The Washington Post has endorsed Democratic State Sen. Creigh Deeds as its choice for Governor of Virginia. The Post’s editorial highlights Sen. Deeds’s biggest strength in his campaign against right wing Republican Bob McDonnell: only Deeds has a workable plan to fix Virginia’s transportation problem.
The Post writes that Deeds, “has the good sense and political courage to maintain the forward-looking policies of the past while addressing the looming challenge of fixing the state’s dangerously inadequate roads,” while McDonnell, “offers something different: a blizzard of bogus, unworkable, chimerical proposals, repackaged as new ideas, that crumble on contact with reality. They would do little if anything to build a better transportation system.”
I couldn’t agree more.
As a Northern Virginian, every election I see candidates claim they will do something to fix our clogged roads, yet once they get elected, whether they are Republican or Democrat, they generally do nothing as our traffic gets worse. Creigh Deeds understands that Northern Virginia’s traffic problem isn’t Northern Virginia’s problem alone — it’s Virginia’s problem. As The Post noted in its endorsement of Deeds’s candidacy during the Democratic primary, Deeds once heard a constituent from rural Lunenberg County complain to him about spending tax money in Northern Virginia for roads. Deeds quickly responded, “Who do you think is paying for your schools?” The Post went on to quote Deeds as saying, “Right now, the economic engine that has been driving Virginia has serious transportation woes. It’s in the interest of every single Virginian, no matter where he or she lives, to fix that problem.”
Deeds is right of course. Currently, Fairfax County, where I live and work, keeps 20 cents of every dollar in tax receipts it sends to Richmond. If we don’t fix the traffic problem in Fairfax and the rest of Northern Virginia, the public schools in the rest of Virginia will suffer. Transportation problems aren’t limited to Northern Virginia however. Hampton Roads, Richmond and rural areas of the Shenandoah Valley face transportation woes, too. Some estimate that Virginia faces over $100 billions in unfunded, but needed transportation projects. Others report that if new funding isn’t found, the state’s transportation budget will have to be cut by $2.6 billion over the next six years.
McDonnell, for his part, has run a campaign critical of Deeds for entertaining the idea of new taxes to fix the problem. Yet look at McDonnell’s solution: environmentally risky off shore drilling which won’t produce any revenue during the term of the next governor, or perhaps never; toll roads on I-95 which may never gain Federal approval; the privatization of state liquor stores which may not earn the revenue projected and would definitely cut $103 million out of the state’s human services budget; and worst of all $5.4 billion in cuts to the public schools, health care and public safety budgets in Virginia.
We can’t afford that risky, dishonest Gilmore-esque choice.

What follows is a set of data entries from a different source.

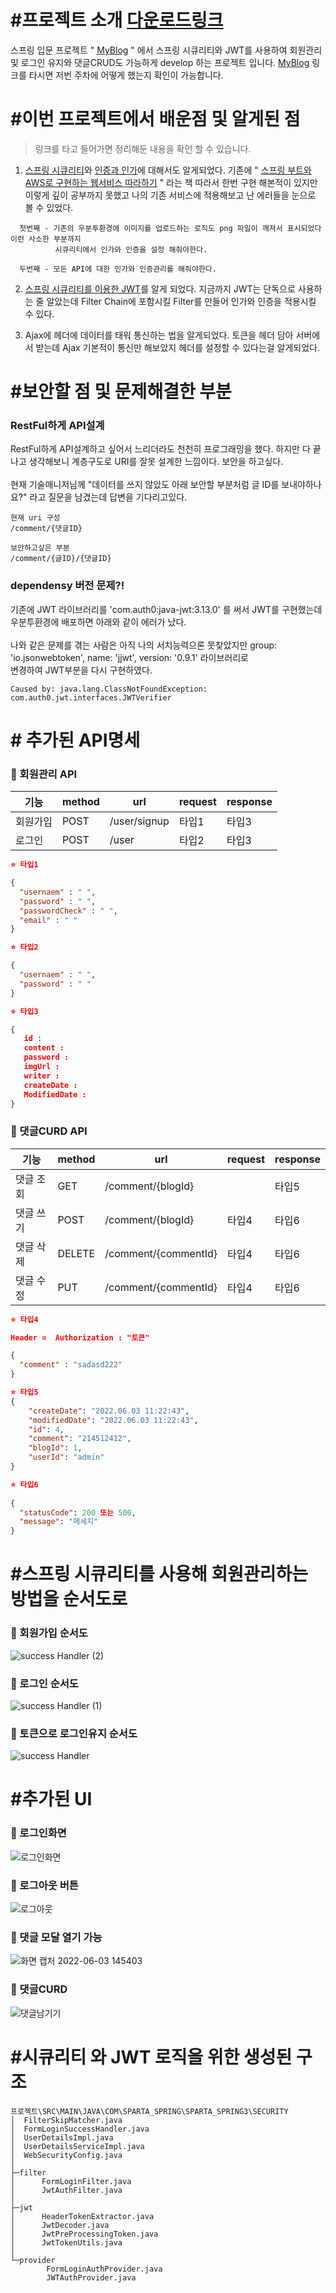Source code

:# #프로젝트 소개 [다운로드링크](https://drive.google.com/file/d/12vV45ZiK4d7q9ipw7qiQkwEjneGA4mhf/view?usp=sharing)

스프링 입문 프로젝트 " [MyBlog](https://github.com/whitewise95/TIL/tree/main/%ED%95%AD%ED%95%B499/project/sparta_spring) " 에서 스프링 시큐리티와 JWT를 사용하여 회원관리 및 로그인 유지와 댓글CRUD도 가능하게 develop 하는 프로젝트 입니다. [MyBlog](https://github.com/whitewise95/TIL/tree/main/%ED%95%AD%ED%95%B499/project/sparta_spring)  링크를 타시면 저번 주차에 어떻게 했는지 확인이 가능합니다.  

# #이번 프로젝트에서 배운점 및 알게된 점
> 링크를 타고 들어가면 정리해둔 내용을 확인 할 수 있습니다.

1. [스프링 시큐리티](https://github.com/whitewise95/TIL/blob/main/Java/Spring/SpringSecurity/SpringSecurity(%EC%8A%A4%ED%94%84%EB%A7%81%EC%8B%9C%ED%81%90%EB%A6%AC%ED%8B%B0).md)와 [인증과 인가]()에  대해서도 알게되었다. 기존에 " [스프링 부트와 AWS로 구현하는 웹서비스 따라하기](https://github.com/whitewise95/JPA_JUnitTest_Gradle_Oauth2_Practice) " 라는 책 따라서 한번 구현 해본적이 있지만 이렇게 깊이 공부까지 못했고 나의 기존 서비스에 적용해보고 난 에러들을 눈으로 볼 수 있었다.

```
  첫번째 - 기존의 우분투환경에 이미지를 업로드하는 로직도 png 파일이 깨져서 표시되었다 이런 사소한 부분까지
          시큐리티에서 인가와 인증을 설정 해줘야한다.
          
  두번째 - 모든 API에 대한 인가와 인증관리를 해줘야한다.
```  

2. [스프링 시큐리티를 이용한 JWT]()를 알게 되었다. 지금까지 JWT는 단독으로 사용하는 줄 알았는데 Filter Chain에 포함시킬 Filter를 만들어 인가와 인증을 적용시킬 수 있다.  

3. Ajax에 헤더에 데이터를 태워 통신하는 법을 알게되었다. 토큰을 헤더 담아 서버에서 받는데 Ajax 기본적이 통신만 해보았지 헤더를 설정할 수 있다는걸 알게되었다.  

# #보안할 점 및 문제해결한 부분

### RestFul하게 API설계
RestFul하게 API설계하고 싶어서 느리더라도 천천히 프로그래밍을 했다. 하지만 다 끝나고 생각해보니 계층구도로 URI를 잘못 설계한 느낌이다. 보안을 하고싶다.  
<br>
현재 기술매니저님께 "데이터를 쓰지 않았도 아래 보안할 부분처럼 글 ID를 보내야하나요?" 라고 질문을 남겼는데 답변을 기다리고있다.
```
현재 uri 구성
/comment/{댓글ID}

보안하고싶은 부분
/comment/{글ID}/{댓글ID}
```

### dependensy 버전 문제?!
기존에 JWT 라이브러리를 'com.auth0:java-jwt:3.13.0' 를 써서 JWT를 구현했는데 우분투환경에 배포하면 아래와 같이 에러가 났다.  
<br>
나와 같은 문제를 겪는 사람은 아직 나의 서치능력으론 못찾았지만 group: 'io.jsonwebtoken', name: 'jjwt', version: '0.9.1' 라이브러리로  
변경하여 JWT부분을 다시 구현하였다.
```
Caused by: java.lang.ClassNotFoundException: com.auth0.jwt.interfaces.JWTVerifier
```





# # 추가된 API명세  

### 📍 회원관리 API  

| 기능   | method | url           | request | response |
|------|--------|---------------|---------|----------|
| 회원가입 | POST   | /user/signup  | 타입1     | 타입3      |
| 로그인  | POST   | /user         | 타입2     | 타입3      |  

```JSON
⭐️ 타입1

{
  "usernaem" : " ",
  "password" : " ",
  "passwordCheck" : " ",
  "email" : " "
}
```  

```JSON
⭐️ 타입2

{
  "usernaem" : " ",
  "password" : " "
}
```  

```JSON
⭐️ 타입3

{
   id : 
   content :
   password :
   imgUrl :
   writer :
   createDate :
   ModifiedDate : 
}
```


### 📍 댓글CURD API  

| 기능    | method | url                   | request | response |
|-------|--------|-----------------------|---------|----------|
| 댓글 조회 | GET    | /comment/{blogId}     |         | 타입5      |
| 댓글 쓰기 | POST   | /comment/{blogId}     | 타입4     | 타입6      |
| 댓글 삭제 | DELETE | /comment/{commentId}  | 타입4     | 타입6      |
| 댓글 수정 | PUT    | /comment/{commentId}  | 타입4     | 타입6      |

```JSON
⭐️ 타입4

Header =  Authorization : "토큰"

{
  "comment" : "sadasd222"
}
```

```JSON
⭐️ 타입5
{
    "createDate": "2022.06.03 11:22:43",
    "modifiedDate": "2022.06.03 11:22:43",
    "id": 4,
    "comment": "214512412",
    "blogId": 1,
    "userId": "admin"
}
```  
```JSON
⭐️ 타입6
    
{
  "statusCode": 200 또는 500,
  "message": "메세지"
}
```

# #스프링 시큐리티를 사용해 회원관리하는 방법을 순서도로 

### 📍 회원가입 순서도  
![success Handler (2)](https://user-images.githubusercontent.com/81284265/171804120-62c32569-1d77-4f6e-8ba7-5249de8f0a14.png)  

### 📍 로그인 순서도
![success Handler (1)](https://user-images.githubusercontent.com/81284265/171804126-ad4d6207-18c5-49a8-b97f-cc33d9307741.png)

### 📍 토큰으로 로그인유지 순서도
![success Handler](https://user-images.githubusercontent.com/81284265/171804128-b8254796-4f4c-4fd6-a9e5-27e482a47771.png)





# #추가된 UI  

### 📍 로그인화면  
![로그인화면](https://user-images.githubusercontent.com/81284265/171799772-09e29d2b-0b20-4fff-acb8-5f645c7bfe99.png)  
### 📍 로그아웃 버튼  
![로그아웃](https://user-images.githubusercontent.com/81284265/171799777-852d9a82-9a36-4b64-8cdd-2094599360a8.png)  
### 📍 댓글 모달 열기 가능  
![화면 캡처 2022-06-03 145403](https://user-images.githubusercontent.com/81284265/171799776-4a082174-8440-4c40-863f-63cb8c4e8cec.png)  
### 📍 댓글CURD  
![댓글남기기](https://user-images.githubusercontent.com/81284265/171799800-21b372b8-db04-4f7a-aa01-6d24cbf4ab05.png)  

# #시큐리티 와 JWT 로직을 위한 생성된 구조
```
프로젝트\SRC\MAIN\JAVA\COM\SPARTA_SPRING\SPARTA_SPRING3\SECURITY
│  FilterSkipMatcher.java
│  FormLoginSuccessHandler.java
│  UserDetailsImpl.java
│  UserDetailsServiceImpl.java
│  WebSecurityConfig.java
│
├─filter
│      FormLoginFilter.java
│      JwtAuthFilter.java
│
├─jwt
│      HeaderTokenExtractor.java
│      JwtDecoder.java
│      JwtPreProcessingToken.java
│      JwtTokenUtils.java
│
└─provider
        FormLoginAuthProvider.java
        JWTAuthProvider.java

```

I will note that The Post endorsement comes on the first anniversary of what I call, “Fake Virginia Day“, the day last year when McCain-Palin campaign spokeswoman Nancy Pfotenhauer tried to cynically divide Virginia into two parts — “real Virginia”, which supported her candidate, Sen. John McCain, and everybody else, who apparently weren’t real and weren’t “Southern” enough.
To me, Bob McDonnell is just as cynical as Nancy Pfotenhauer, but he’s been more adept at getting Virginians to buy into his gimmicks and ignoring his 18 year record in the legislature. He’s also run a campaign in keeping with the political strategy he advised in his much criticized graduate school thesis he wrote for Rev. Pat Robertson’s law school. In it, he wrote, “Republicans must produce creative marketing to reach the average citizen…” (p. 67).
I will give McDonnell that — his campaign has been filled with “creative marketing.” The problem is that’s all he offers. Almost everything he says isn’t politically feasible, practical or intellectually honest. As The Post writes in Sunday’s editorial, McDonnell offers a, “prescription for yesterday’s Virginia, not tomorrow’s.” The Post goes on to say that, “Virginians should not confuse Mr. McDonnell’s adept oratory for wisdom, nor Mr. Deeds’s plain speech for indirection. In fact, it is Mr. Deeds whose ideas hold the promise of a prosperous future.”
What I want to know is, will Virginians heed the advice offered by the paper with offices across the Potomac River from where I live? They did in the Democratic Primary and some say the paper’s endorsement gave Sen. Deeds the push he needed for his come from behind primary victory. Will it have the same effect a second time?